▸ Recorded data:
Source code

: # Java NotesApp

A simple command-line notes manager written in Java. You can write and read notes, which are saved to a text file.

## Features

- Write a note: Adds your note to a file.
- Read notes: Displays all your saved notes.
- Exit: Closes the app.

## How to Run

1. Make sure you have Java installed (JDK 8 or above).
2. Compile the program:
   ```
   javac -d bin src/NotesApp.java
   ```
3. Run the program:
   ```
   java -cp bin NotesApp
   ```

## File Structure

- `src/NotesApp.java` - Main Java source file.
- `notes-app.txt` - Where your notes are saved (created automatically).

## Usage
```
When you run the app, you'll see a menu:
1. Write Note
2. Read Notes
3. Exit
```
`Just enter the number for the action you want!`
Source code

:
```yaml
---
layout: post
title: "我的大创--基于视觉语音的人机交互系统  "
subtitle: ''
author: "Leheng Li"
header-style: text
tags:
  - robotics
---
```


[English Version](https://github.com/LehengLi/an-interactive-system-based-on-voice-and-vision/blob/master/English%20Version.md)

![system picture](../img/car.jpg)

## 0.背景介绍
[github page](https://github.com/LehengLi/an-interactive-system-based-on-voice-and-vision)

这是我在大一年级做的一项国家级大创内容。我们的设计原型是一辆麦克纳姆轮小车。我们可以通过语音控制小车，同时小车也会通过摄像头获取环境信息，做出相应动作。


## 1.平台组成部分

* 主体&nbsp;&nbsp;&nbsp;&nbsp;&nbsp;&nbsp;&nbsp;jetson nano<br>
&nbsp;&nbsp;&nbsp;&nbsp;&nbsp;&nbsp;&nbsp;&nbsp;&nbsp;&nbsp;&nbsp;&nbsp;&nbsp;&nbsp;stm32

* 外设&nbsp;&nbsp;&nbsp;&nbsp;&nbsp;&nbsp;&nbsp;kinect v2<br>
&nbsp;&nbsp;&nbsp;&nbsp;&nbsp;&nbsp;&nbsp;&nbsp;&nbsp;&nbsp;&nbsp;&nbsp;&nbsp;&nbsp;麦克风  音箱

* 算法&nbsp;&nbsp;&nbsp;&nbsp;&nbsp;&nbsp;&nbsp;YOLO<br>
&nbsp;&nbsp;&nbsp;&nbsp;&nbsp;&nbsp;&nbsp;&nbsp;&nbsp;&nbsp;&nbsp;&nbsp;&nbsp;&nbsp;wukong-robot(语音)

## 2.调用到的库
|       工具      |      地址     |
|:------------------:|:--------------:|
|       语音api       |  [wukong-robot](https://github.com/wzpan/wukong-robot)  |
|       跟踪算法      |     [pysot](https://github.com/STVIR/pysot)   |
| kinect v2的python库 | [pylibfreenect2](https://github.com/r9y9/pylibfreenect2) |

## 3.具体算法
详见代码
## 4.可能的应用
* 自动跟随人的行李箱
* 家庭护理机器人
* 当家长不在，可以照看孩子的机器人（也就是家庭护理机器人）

▸ To do:
The word to look for is "text"; copy out every line of the entries that holds it.

▸ Result of this exercise:
A simple command-line notes manager written in Java. You can write and read notes, which are saved to a text file.
header-style: text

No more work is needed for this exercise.